Third: there is a clear relationship between the economic help we are ready to give and the full respect for the peace agreement that we demand.
We must now operate under the clear assumption that the agreements that have been signed by all of the parties will also be fully implemented by all of the parties, and plan our activities accordingly. There might well be bumps on the road in coming months, but the direction in which everyone will be travelling should be clear. As we progress, the situation will have to be re-assessed. Political developments will be of particular importance in this regard. Let me mention the importance of progress towards elections, the full respect for human rights and the work of the International Criminal Tribunal for Former Yugoslavia.
The High Representative, following discussions with the Steering Board of the Peace Implementation Conference, must then be ready to give the political guidance that might be necessary.

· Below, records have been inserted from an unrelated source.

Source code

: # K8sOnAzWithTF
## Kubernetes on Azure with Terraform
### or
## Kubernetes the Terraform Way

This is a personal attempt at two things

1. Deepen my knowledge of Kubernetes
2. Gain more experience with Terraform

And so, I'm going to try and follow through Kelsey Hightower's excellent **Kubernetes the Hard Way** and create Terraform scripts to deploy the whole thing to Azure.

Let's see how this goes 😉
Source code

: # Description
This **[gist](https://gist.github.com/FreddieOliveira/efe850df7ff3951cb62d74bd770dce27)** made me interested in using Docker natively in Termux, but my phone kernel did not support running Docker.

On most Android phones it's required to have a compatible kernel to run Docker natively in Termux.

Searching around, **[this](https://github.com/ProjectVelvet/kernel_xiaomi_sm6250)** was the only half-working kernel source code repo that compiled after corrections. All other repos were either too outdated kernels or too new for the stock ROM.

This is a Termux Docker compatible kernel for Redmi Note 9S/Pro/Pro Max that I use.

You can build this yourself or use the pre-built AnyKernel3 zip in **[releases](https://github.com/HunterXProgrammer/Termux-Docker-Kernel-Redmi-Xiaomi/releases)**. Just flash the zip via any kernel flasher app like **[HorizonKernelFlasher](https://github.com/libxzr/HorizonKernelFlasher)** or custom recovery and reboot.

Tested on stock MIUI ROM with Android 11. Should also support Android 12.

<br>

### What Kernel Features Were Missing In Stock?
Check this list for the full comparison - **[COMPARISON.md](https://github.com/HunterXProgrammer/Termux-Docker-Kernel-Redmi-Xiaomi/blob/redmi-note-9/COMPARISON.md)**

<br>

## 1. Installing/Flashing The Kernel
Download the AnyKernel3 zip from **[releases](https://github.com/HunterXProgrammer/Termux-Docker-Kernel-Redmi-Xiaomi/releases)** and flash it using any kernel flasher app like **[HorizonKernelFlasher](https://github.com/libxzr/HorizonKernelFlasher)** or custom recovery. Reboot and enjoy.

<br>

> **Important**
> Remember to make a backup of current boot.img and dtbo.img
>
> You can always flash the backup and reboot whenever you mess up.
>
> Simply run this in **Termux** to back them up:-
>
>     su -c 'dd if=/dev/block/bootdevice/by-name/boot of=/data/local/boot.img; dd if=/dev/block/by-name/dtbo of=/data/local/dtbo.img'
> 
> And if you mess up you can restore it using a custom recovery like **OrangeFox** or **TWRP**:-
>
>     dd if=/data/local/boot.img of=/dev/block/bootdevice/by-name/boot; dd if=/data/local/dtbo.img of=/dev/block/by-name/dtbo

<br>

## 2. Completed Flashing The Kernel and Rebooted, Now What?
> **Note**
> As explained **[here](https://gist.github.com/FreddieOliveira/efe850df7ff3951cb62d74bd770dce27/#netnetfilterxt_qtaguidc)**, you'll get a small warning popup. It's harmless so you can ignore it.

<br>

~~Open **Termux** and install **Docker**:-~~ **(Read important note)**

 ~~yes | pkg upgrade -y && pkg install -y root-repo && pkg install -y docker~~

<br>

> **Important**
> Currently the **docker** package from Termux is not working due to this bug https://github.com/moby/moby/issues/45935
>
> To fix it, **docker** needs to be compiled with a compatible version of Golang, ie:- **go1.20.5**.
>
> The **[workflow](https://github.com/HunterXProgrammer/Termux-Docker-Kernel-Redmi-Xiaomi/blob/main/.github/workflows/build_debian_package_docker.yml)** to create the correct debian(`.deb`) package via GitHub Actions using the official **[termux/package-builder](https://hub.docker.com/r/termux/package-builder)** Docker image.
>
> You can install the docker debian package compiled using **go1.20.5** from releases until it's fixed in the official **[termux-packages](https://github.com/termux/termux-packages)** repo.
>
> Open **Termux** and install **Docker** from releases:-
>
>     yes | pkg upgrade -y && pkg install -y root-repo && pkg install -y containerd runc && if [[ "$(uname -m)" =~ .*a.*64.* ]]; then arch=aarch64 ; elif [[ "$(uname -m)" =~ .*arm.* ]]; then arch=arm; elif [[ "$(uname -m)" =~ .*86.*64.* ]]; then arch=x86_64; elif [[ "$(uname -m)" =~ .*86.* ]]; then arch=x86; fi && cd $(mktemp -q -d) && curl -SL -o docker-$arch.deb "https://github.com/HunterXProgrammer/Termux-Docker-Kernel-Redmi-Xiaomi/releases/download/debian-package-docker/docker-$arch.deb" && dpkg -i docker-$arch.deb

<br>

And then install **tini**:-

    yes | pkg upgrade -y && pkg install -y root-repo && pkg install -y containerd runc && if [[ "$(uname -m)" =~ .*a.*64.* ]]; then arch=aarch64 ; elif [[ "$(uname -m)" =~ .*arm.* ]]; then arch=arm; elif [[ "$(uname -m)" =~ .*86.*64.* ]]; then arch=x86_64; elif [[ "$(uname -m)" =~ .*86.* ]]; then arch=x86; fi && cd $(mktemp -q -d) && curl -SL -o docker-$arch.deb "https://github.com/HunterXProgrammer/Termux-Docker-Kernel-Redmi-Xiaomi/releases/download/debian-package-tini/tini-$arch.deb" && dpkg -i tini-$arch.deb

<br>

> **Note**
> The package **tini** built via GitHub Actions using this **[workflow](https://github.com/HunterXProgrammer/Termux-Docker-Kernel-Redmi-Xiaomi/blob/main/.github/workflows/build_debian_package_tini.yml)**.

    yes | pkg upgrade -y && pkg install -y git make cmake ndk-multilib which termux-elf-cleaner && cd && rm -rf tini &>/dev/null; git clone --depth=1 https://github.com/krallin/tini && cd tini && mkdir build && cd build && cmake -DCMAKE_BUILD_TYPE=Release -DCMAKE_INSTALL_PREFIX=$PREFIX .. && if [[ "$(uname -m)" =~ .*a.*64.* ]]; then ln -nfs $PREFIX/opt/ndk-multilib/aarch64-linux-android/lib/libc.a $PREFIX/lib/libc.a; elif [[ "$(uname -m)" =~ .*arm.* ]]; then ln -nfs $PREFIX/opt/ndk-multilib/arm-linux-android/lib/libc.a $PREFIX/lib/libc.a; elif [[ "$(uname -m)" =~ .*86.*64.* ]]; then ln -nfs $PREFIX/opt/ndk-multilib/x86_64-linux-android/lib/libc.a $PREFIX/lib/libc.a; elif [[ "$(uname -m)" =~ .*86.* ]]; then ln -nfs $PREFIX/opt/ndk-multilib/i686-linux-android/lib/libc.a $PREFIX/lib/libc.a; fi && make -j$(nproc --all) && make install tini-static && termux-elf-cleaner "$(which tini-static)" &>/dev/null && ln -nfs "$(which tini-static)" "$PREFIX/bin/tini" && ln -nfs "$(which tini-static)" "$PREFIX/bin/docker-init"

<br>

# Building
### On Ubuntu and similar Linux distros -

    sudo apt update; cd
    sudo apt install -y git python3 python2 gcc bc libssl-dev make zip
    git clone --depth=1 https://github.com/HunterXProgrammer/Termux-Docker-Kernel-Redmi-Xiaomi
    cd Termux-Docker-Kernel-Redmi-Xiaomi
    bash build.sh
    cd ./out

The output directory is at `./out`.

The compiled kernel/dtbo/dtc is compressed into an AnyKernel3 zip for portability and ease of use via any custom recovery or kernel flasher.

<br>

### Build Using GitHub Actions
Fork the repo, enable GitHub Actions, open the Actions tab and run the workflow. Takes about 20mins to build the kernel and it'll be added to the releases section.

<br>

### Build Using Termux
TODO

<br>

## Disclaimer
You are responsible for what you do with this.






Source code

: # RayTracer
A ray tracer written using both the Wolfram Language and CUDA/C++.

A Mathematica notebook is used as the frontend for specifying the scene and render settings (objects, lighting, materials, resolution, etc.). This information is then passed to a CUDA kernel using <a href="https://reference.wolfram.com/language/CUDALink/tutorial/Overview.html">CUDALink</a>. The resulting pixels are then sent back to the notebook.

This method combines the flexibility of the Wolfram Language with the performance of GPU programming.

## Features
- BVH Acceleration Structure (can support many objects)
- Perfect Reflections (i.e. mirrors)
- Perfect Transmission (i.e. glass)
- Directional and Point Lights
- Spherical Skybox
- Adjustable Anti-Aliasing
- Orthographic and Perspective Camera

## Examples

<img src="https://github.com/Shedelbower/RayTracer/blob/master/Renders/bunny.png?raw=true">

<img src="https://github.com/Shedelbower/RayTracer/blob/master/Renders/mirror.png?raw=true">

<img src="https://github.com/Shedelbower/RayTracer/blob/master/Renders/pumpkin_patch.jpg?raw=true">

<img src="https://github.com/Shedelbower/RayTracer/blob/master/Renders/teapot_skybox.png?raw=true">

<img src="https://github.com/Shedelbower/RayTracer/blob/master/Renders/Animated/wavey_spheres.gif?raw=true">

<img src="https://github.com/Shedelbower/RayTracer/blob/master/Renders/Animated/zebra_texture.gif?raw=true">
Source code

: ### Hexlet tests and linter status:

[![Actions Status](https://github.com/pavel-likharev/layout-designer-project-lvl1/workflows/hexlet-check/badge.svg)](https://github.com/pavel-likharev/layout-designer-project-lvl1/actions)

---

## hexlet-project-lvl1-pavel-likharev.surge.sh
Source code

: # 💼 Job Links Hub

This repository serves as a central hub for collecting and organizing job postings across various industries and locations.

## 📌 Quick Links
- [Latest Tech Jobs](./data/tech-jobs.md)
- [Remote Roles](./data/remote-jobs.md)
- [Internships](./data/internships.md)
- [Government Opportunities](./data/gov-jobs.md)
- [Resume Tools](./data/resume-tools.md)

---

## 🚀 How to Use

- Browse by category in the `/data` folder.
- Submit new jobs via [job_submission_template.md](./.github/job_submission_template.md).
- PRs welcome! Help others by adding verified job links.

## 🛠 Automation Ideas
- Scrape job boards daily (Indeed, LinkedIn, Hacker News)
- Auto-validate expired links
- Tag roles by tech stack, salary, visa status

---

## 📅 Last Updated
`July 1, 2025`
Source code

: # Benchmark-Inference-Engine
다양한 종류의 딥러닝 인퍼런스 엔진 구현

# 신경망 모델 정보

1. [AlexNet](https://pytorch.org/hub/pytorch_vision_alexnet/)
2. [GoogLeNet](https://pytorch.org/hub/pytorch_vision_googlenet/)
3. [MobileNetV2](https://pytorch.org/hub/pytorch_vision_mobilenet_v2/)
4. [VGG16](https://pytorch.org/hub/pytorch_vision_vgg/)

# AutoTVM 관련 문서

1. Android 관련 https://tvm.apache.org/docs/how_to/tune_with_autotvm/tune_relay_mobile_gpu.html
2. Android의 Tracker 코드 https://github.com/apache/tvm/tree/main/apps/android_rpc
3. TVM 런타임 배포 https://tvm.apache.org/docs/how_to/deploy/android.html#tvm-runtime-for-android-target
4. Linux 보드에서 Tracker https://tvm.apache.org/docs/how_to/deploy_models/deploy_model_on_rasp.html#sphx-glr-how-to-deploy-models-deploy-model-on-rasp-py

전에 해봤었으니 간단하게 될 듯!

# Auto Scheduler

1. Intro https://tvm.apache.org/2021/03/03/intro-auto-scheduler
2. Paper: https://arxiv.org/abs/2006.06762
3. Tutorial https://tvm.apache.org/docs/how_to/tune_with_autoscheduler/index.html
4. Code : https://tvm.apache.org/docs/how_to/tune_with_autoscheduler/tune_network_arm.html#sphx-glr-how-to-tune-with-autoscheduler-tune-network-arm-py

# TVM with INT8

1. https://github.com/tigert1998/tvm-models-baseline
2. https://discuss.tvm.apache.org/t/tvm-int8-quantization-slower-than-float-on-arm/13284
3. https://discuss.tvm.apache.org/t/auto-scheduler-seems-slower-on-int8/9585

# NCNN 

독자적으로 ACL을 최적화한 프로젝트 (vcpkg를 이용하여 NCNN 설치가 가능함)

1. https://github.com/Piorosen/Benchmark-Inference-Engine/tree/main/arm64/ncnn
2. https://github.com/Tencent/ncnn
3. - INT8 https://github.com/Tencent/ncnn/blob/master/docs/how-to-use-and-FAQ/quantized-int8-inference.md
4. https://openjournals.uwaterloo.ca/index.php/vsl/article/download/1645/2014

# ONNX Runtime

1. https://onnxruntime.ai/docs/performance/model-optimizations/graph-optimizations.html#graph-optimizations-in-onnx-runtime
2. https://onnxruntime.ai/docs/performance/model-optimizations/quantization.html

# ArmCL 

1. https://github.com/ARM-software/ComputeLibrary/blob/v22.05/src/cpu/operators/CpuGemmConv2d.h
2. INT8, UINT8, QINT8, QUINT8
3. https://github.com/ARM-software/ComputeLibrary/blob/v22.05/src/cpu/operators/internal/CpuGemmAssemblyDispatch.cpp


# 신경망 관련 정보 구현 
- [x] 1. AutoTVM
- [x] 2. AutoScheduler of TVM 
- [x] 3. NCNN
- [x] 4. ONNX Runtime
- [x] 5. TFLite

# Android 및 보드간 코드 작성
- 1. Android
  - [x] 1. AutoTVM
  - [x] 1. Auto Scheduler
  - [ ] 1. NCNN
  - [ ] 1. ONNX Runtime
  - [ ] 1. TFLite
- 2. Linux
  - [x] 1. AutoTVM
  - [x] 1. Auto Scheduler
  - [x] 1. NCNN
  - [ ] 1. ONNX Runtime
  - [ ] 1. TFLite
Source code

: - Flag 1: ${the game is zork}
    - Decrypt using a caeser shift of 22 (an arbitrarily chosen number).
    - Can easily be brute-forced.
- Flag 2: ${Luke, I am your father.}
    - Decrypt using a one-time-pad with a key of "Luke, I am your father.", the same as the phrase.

It should be clear that failure to fulfil the obligations undertaken will have its impact on the future course of international assistance.
Fourth: It is primarily the efforts of Bosnia itself that will determine economic developments in coming years.
No amount of international economic assistance can ever help if there are not the right conditions for economic activity to start, take hold and prosper. There is practically no limit to the damage that bad economic policies and wrong structural measures can do to an economy and to a society.
It is therefore of the utmost importance that the governments of the Federation, as well as the Serb republic, begin as soon as possible to develop the right macroeconomic framework for economic development, and that they are ready to do this as much as possible in close co-operation. The function of the High Representative, through the Joint Interim Commission, is ready to offer its help also in this respect.
There must be clear property rights. There must be sound money. There must be the freedom to trade and to start businesses. There must be the legal framework necessary for an open and prospering economy, and there must be the financial system ready and able to support it. There must be sound public finances, with revenues sufficient to cover all the expenditures that will be necessary.
If all of this is in place, the efforts of the international community can make a most important contribution to the economic development of Bosnia. But we must understand that if these conditions are not there, no amount of assistance can help. The example of Yugoslavia during the 1980s serves as a reminder of what might happen under these circumstances.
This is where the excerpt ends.